Gauguin had previously presented the Tahitians as a primitive people who lived in unity with nature as God had intended. He had described Tahiti as a paradise and compared it to the Garden of Eden. European civilisation, he had argued, was a corruption of man’s true nature and the product of human sin. Now he no longer portrayed the clash of cultures in such a fantastical manner but concentrated instead on genuine differences between European and Tahitian values.
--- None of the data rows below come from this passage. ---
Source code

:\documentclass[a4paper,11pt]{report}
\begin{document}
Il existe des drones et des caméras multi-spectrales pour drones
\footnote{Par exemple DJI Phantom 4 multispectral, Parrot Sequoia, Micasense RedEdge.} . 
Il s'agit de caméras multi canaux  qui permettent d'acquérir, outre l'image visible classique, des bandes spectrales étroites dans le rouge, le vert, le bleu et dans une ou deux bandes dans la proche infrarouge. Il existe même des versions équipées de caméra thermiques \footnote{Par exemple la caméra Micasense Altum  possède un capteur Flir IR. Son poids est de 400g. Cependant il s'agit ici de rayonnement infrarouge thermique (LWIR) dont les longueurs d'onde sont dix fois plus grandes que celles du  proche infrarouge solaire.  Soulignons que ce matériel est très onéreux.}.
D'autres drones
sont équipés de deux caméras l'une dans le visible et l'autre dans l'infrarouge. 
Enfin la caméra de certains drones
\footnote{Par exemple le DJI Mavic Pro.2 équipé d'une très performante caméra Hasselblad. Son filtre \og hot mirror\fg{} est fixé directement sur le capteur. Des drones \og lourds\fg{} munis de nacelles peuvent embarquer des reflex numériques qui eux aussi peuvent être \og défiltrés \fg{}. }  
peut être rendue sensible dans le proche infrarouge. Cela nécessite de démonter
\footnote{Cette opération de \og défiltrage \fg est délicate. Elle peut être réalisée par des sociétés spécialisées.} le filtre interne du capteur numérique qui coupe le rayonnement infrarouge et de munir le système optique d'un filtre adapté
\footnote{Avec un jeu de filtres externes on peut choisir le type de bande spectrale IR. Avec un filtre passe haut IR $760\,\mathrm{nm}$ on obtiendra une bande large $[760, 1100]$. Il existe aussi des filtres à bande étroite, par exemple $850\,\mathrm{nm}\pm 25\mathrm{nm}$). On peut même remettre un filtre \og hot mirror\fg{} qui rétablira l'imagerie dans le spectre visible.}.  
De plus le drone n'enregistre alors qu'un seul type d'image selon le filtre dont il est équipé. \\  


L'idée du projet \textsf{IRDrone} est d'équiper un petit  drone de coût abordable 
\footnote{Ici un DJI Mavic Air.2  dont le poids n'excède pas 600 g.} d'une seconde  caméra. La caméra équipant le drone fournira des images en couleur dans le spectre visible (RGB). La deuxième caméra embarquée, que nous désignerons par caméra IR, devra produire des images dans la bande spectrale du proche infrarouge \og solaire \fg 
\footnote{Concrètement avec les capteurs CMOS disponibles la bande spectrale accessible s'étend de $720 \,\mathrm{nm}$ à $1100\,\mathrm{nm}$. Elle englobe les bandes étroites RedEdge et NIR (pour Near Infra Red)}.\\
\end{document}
“Not working” contrasts the easy-going Tahitian culture with the European work-ethic. Although Gauguin has accepted that he will never prosper as an artist he remains prolific and can not bear idleness. In this picture he contrasts his own attitudes with those of the two Tahitians lazily smoking a pipe. They are not ashamed of their idleness. There are no tools to prompt them to work. Their hut is empty and they possess only the bare essentials. They take pleasure in inactivity just like the dog sitting in the doorway and the cat snoozing at their feet. They are instinctive free-spirited creatures unlike Gauguin, a restless soul, who is portrayed wearing a white robe and gazing into the hut from a distance.
Gauguin no longer views the Tahitian lifestyle as evidence of man’s unity with nature. He simply accepts that different cultures have different belief systems. The Tahitians are more in tune with their natural instincts because they are less self-conscious than Europeans.